“Vogliamo vedere Gesù” (Gv 12:21)
Un gruppo di giovani dirigenti che avevano terminato una settimana di aggiornamento si affrettavano veloci nei corridoi dell’aeroporto con in mano i loro bagagli. Era venerdì sera e tutti avevano promesso alla propria famiglia che sarebbero rientrati a casa per il fine settimana. Purtroppo, erano in forte ritardo in quanto il convegno era terminato più in là del previsto e il loro volo era già stato annunciato da un po’ di tempo. All’improvviso, e senza volerlo, due di essi inciamparono in una bancarella di frutta rovesciando un cesto di mele. Le mele caddero e si sparsero tutte per terra. Senza trattenersi e senza guardare indietro, i giovani continuarono a correre e riuscirono a salire sull’aereo. Tutti meno uno. Quest’ultimo si fermò provando un sentimento di compassione per la padrona del banco di mele. Urlò ai suoi amici di continuare senza di lui e nello stesso tempo avvisò telefonicamente la sua giovane moglie che sarebbe arrivato con il volo successivo. Così tornò al terminal e vide che tutte le mele erano ancora sparse per terra. La sorpresa fu enorme, quando si rese conto che la padrona delle mele era una bambina cieca. La bambina, mentre piangeva, toccava il pavimento cercando, invano, di raccogliere le sue mele, mentre le persone passavano senza fermarsi e senza che a nessuno importasse nulla dell’accaduto. Il giovane dirigente, inginocchiatosi presso di lei, raccolse le mele mettendole nella cesta e l’aiutò a montare di nuovo il banco. Mentre lo faceva, si rese conto che molti frutti, cadendo, si erano rovinati. Quando terminò, tirò fuori il portafoglio e disse alla bambina: “Stai bene?”. Lei, sorridendo, annuì con la testa. Allora il giovane le mise in mano una banconota da cento euro, poi le disse: “Prendi, per favore: sono per il danno che ti abbiamo procurato. Spero di non aver rovinato la tua giornata”. Mentre cominciava ad allontanarsi udì la bambina chiamarlo: “Signore…”. Egli si fermò e si girò a guardare gli occhi ciechi della bimba, che proseguì, dicendo con voce dolce: “Sei tu Gesù…?”. Il giovane si fermò, girandosi più volte, prima di dirigersi per andare a prendere l’aereo, con questa domanda che vibrava nel suo cuore e gli bruciava: “Sei tu Gesù?”.

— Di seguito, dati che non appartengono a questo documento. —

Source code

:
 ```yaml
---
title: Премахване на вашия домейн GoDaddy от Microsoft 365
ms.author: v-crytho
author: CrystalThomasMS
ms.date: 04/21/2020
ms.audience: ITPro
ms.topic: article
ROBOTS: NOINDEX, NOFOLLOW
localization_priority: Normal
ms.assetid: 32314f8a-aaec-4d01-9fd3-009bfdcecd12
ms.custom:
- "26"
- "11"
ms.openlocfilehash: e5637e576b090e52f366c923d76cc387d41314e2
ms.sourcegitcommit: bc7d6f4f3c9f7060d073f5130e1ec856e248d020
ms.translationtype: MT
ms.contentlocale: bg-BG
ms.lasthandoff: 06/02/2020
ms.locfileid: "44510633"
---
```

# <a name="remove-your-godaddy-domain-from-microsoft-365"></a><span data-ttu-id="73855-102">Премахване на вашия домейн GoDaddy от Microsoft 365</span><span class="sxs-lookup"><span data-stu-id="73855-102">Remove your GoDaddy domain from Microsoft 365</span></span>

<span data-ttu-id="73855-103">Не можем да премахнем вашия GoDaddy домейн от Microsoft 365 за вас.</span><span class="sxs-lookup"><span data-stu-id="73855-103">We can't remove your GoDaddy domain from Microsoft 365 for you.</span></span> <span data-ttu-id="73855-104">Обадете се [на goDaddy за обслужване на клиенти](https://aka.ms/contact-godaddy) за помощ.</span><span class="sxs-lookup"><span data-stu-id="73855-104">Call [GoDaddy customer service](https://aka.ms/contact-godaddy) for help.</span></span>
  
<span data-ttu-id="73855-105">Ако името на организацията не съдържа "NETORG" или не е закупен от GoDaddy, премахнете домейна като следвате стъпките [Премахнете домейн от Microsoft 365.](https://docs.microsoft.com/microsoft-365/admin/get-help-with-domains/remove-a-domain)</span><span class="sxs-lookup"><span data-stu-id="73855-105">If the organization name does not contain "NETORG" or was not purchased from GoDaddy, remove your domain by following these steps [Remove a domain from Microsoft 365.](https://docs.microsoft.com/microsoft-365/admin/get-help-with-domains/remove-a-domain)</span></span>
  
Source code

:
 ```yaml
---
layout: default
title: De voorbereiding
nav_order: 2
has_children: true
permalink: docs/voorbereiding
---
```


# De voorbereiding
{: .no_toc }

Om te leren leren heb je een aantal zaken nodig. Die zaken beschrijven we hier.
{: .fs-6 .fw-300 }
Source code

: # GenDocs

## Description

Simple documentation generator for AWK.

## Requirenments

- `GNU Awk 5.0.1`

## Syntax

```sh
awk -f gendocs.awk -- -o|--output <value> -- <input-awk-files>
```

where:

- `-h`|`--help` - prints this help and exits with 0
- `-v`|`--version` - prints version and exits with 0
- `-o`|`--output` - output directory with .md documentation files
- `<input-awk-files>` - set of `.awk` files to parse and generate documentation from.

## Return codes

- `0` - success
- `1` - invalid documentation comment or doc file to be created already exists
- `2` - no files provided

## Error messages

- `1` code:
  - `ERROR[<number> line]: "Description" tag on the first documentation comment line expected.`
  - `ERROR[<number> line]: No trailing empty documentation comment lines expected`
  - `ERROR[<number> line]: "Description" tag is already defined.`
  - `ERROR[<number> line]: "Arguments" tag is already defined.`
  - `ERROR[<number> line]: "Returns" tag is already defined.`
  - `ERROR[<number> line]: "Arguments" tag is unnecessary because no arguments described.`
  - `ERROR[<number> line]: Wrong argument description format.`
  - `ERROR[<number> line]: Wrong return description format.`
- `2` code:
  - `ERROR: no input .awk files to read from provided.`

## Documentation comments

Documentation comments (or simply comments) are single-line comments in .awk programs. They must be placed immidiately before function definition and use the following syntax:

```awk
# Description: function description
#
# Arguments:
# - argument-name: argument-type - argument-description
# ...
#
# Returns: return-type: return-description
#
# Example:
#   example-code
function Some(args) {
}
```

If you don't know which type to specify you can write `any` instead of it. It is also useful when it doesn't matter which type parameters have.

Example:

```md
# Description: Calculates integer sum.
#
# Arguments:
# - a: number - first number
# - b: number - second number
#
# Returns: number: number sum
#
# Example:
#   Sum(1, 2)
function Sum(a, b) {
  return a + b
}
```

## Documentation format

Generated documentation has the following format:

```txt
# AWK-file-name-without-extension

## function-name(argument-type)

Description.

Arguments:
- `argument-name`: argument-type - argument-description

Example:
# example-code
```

Oh, quanto avrei voluto che queste parole fossero state rivolte a me! E voi, siete stati mai scambiati per Gesù? Penso che non vi è complimento maggiore di questo. Sapete qual è il più grande desiderio del Signore? “Egli vuole che i suoi figli abbiano un carattere simile al suo. Come i raggi del sole suscitano nei fiori i loro vari e delicati colori, così Dio infonde nell’anima la bellezza del suo carattere”. (E. G. White, La Speranza dell’Uomo, p.229).
Sì, Gesù desidera che la sua immagine sia riprodotta nei suoi cari amici, in coloro che Dio ha predestinato “a essere conformi all’immagine del Figlio suo” (Rm 8:29). E qual è la gioia del Signore? “La sua ricompensa e la sua gioia per l’eternità stanno nella riproduzione in loro del suo carattere e del suo spirito” (E. G. White, Gesù di Nazaret, p. 474). Ma come possiamo arrivare a somigliare a Gesù? Vi ricordate il proverbio che dice: “Dimmi con chi stai e ti dirò chi sei»? Quanto tempo trascorriamo con Gesù? Quante volte durante la giornata lo pensiamo, lo contempliamo e parliamo agli altri del suo amore? Solo così, «contemplando la gloria del Signore, possiamo essere trasformati nella sua stessa immagine” (2 Cor 3:18). Le persone, quando vedevano i suoi discepoli, “si meravigliavano e riconoscevano che erano stati con Gesù” (Atti 4:13). Questo perché l’oggetto preferito dei loro pensieri era Gesù, e lo scopo che si erano prefissati era quello di assomigliare al loro Maestro.
Ancora oggi, in questo mondo dove vi è una sproporzionata collezione di idoli e di falsi supereroi, vi sono persone che ci chiedono: “Vogliamo vedere Gesù”. Perciò, mi raccomando, non deludiamo le loro attese ma cerchiamo di soddisfare questa legittima richiesta.